- What you will do -
Within these entries, which lines include the string "नमयम"? Copy each one.

- Extracted entries -
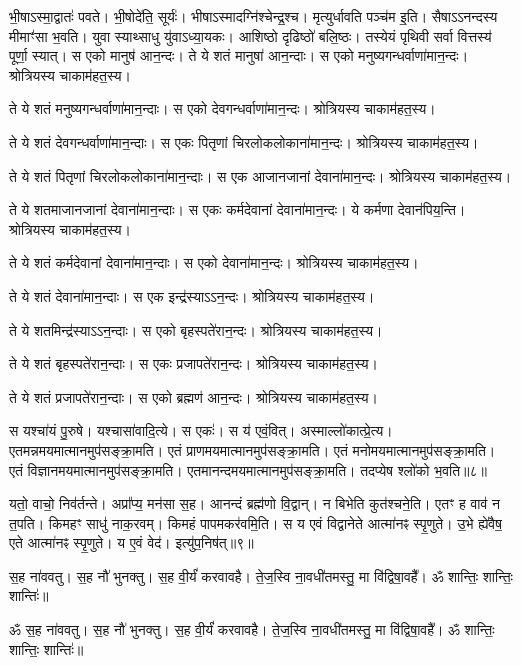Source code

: भी॒षाऽस्मा॒द्वातः॑ पवते। 
भी॒षोदे॑ति॒ सूर्यः॑। 
भीषाऽस्मादग्नि॑\-श्चेन्द्र॒श्च। 
मृत्युर्धावति पञ्च॑म इ॒ति। 
सैषाऽऽनन्दस्य मीमाꣳ॑सा भ॒वति। 
युवा स्याथ्साधु यु॑वाऽध्या॒यकः। 
आशिष्ठो दृढिष्ठो॑ बलि॒ष्ठः। 
तस्येयं पृथिवी सर्वा वित्तस्य॑ पूर्णा॒ स्यात्। 
स एको मानुष॑ आन॒न्दः। 
ते ये शतं मानुषा॑ आन॒न्दाः। 
स एको मनुष्यगन्धर्वाणा॑मान॒न्दः। 
श्रोत्रियस्य चाकाम॑हत॒स्य। 

ते ये शतं मनुष्यगन्धर्वाणा॑मान॒न्दाः। 
स एको देवगन्धर्वाणा॑मान॒न्दः। 
श्रोत्रियस्य चाकाम॑हत॒स्य। 

ते ये शतं देवगन्धर्वाणा॑मान॒न्दाः। 
स एकः पितृणां चिरलोकलोकाना॑मान॒न्दः। 
श्रोत्रियस्य चाकाम॑हत॒स्य। 

ते ये शतं पितृणां चिरलोकलोकाना॑\-मान॒न्दाः। 
स एक आजानजानां देवाना॑मान॒न्दः। 
श्रोत्रियस्य चाकाम॑हत॒स्य। 

ते ये शतमाजानजानां देवाना॑मान॒न्दाः। 
स एकः कर्मदेवानां देवाना॑मान॒न्दः। 
ये कर्मणा देवान॑पिय॒न्ति। 
श्रोत्रियस्य चाकाम॑हत॒स्य। 

ते ये शतं कर्मदेवानां देवाना॑मान॒न्दाः। 
स एको देवाना॑मान॒न्दः। 
श्रोत्रियस्य चाकाम॑हत॒स्य। 

ते ये शतं देवाना॑मान॒न्दाः। 
स एक इन्द्र॑स्याऽऽन॒न्दः। 
श्रोत्रियस्य चाकाम॑हत॒स्य। 

ते ये शतमिन्द्र॑स्याऽऽन॒न्दाः। 
स एको बृहस्पते॑रान॒न्दः। 
श्रोत्रियस्य चाकाम॑हत॒स्य। 

ते ये शतं बृहस्पते॑रान॒न्दाः। 
स एकः प्रजापते॑रान॒न्दः। 
श्रोत्रियस्य चाकाम॑हत॒स्य। 

ते ये शतं प्रजापते॑रान॒न्दाः। 
स एको ब्रह्मण॑ आन॒न्दः। 
श्रोत्रियस्य चाकाम॑हत॒स्य। 

स यश्चा॑यं पु॒रुषे। 
यश्चासा॑वादि॒त्ये। 
स एकः॑। 
स य॑ एवं॒वित्। 
अस्माल्लो॑कात्प्रे॒त्य। 
एतमन्नमयमात्मानमुप॑सङ्क्रा॒मति। 
एतं प्राणमयमात्मानमुप॑सङ्क्रा॒मति। 
एतं मनोमयमात्मानमुप॑\-सङ्क्रा॒मति। 
एतं विज्ञानमयमात्मानमुप॑\-सङ्क्रा॒मति। 
एतमानन्द\-मयमात्मानमुप॑\-सङ्क्रा॒मति। 
तदप्येष श्लो॑को भ॒वति॥८॥

यतो॒ वाचो॒ निव॑र्तन्ते। 
अप्रा᳚प्य॒ मन॑सा स॒ह। 
आनन्दं ब्रह्म॑णो वि॒द्वान्। 
न बिभेति कुत॑श्चने॒ति। 
एतꣳ ह वाव॑ न त॒पति। 
किमहꣳ साधु॑ नाक॒रवम्। 
किमहं पापमकर॑वमि॒ति। 
स य एवं विद्वानेते आत्मा॑नꣴ स्पृ॒णुते। 
उ॒भे ह्ये॑वैष॒ एते आत्मा॑नꣴ स्पृ॒णुते। 
य ए॒वं वेद॑। 
इत्यु॑प॒निष॑त्॥९॥

स॒ह ना॑ववतु। 
स॒ह नौ॑ भुनक्तु। 
स॒ह वी॒र्यं॑ करवावहै। 
ते॒ज॒स्वि ना॒वधी॑तमस्तु॒ मा वि॑द्विषा॒वहै᳚। 
ॐ शान्तिः॒ शान्तिः॒ शान्तिः॑॥

\setcounter{anuvakam}{0}
ॐ स॒ह ना॑ववतु। 
स॒ह नौ॑ भुनक्तु। 
स॒ह वी॒र्यं॑ करवावहै। 
ते॒ज॒स्वि ना॒वधी॑तमस्तु॒ मा वि॑द्विषा॒वहै᳚। 
ॐ शान्तिः॒ शान्तिः॒ शान्तिः॑॥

- Answer section -
एतमन्नमयमात्मानमुप॑सङ्क्रा॒मति। 
एतं विज्ञानमयमात्मानमुप॑\-सङ्क्रा॒मति। 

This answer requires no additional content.